Top Kentucky education officials recently previewed an application process for school districts in that state to operate more like charter schools, freed from a host of laws and regulations to run more independently. The goal is to turn public schools into testing grounds for new approaches that better prepare students for college and careers.
Participating districts would gain more flexibility on such core issues as curriculum, instruction, funding, and school scheduling. In return, the districts would offer commitments to improve academic performance, especially among low-achieving students.
Rules in the Works
State officials are still drawing up final rules for the initiative. As a result, districts won’t start getting the designations to operate more like charters until the 2013-14 school year.

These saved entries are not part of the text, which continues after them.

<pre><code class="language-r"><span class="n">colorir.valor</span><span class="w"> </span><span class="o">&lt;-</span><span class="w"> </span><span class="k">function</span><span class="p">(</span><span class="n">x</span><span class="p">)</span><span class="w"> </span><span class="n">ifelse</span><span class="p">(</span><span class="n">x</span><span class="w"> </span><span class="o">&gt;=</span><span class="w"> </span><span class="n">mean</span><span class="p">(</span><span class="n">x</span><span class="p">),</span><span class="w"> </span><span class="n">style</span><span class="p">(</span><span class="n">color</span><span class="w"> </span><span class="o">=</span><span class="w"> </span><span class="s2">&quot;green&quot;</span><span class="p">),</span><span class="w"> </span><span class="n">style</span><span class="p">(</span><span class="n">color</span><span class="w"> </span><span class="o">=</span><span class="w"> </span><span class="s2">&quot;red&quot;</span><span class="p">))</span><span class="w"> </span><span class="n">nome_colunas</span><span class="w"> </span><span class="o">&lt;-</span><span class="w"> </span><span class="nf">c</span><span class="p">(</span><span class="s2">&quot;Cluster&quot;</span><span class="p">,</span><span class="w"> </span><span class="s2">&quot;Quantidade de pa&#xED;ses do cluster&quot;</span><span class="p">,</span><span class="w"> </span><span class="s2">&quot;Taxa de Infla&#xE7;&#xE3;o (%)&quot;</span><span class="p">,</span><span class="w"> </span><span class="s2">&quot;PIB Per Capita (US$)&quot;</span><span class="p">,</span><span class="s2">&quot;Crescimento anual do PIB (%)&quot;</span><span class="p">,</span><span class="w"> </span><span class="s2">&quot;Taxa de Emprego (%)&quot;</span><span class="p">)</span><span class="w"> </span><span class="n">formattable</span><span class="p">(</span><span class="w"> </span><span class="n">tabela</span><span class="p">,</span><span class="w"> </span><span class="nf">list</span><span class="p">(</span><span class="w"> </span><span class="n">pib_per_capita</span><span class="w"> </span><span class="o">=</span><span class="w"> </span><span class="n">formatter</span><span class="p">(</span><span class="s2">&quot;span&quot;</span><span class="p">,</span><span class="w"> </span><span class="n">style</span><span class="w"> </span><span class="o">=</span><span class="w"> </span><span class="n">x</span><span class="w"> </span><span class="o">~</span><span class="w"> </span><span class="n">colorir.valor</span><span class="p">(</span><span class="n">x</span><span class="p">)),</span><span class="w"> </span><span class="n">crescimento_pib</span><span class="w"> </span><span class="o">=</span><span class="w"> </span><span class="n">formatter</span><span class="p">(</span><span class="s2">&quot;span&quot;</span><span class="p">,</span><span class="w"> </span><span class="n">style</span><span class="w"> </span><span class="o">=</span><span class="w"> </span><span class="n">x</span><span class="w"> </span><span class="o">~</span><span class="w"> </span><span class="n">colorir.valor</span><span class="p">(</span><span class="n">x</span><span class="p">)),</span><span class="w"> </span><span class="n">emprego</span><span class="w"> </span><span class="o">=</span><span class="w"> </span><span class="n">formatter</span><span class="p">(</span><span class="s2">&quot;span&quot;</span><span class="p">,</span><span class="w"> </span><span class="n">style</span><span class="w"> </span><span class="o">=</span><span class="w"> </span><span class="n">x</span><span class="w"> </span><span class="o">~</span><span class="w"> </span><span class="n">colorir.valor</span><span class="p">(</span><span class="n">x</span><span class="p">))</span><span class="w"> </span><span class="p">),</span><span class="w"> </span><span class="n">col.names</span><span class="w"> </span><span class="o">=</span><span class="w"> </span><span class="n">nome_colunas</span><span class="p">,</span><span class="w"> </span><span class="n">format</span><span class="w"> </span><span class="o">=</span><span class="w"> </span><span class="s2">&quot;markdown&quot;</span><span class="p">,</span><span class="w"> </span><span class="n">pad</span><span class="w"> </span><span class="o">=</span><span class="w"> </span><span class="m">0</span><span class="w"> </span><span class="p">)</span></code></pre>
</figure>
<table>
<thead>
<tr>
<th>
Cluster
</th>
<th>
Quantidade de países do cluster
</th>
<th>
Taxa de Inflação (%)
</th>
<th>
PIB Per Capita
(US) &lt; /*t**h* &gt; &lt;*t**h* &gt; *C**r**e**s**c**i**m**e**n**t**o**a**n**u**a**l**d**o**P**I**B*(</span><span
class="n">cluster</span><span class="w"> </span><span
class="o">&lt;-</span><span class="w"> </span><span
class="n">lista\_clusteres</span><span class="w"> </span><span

Speaking at an Oct. 26 conference attended by many local school officials, Kentucky Commissioner of Education Terry Holliday said the goal was to get away from “business as usual” by promoting classroom innovations that go beyond what existing laws and regulations allow.
“We want you outside of the box,” he said. “We want you to not even think about the box.”
State education officials hope that advances made by the participating districts would spread statewide.
The initiative stems from legislation passed during the state’s most recent legislative session and signed into law by Gov. Steve Beshear, a Democrat. It taps into the growing popularity of charter schools nationwide. Kentucky is among a handful of states that have no charter schools, which typically are granted freedom from many state education regulations. More than 2 million students nationwide now attend charters.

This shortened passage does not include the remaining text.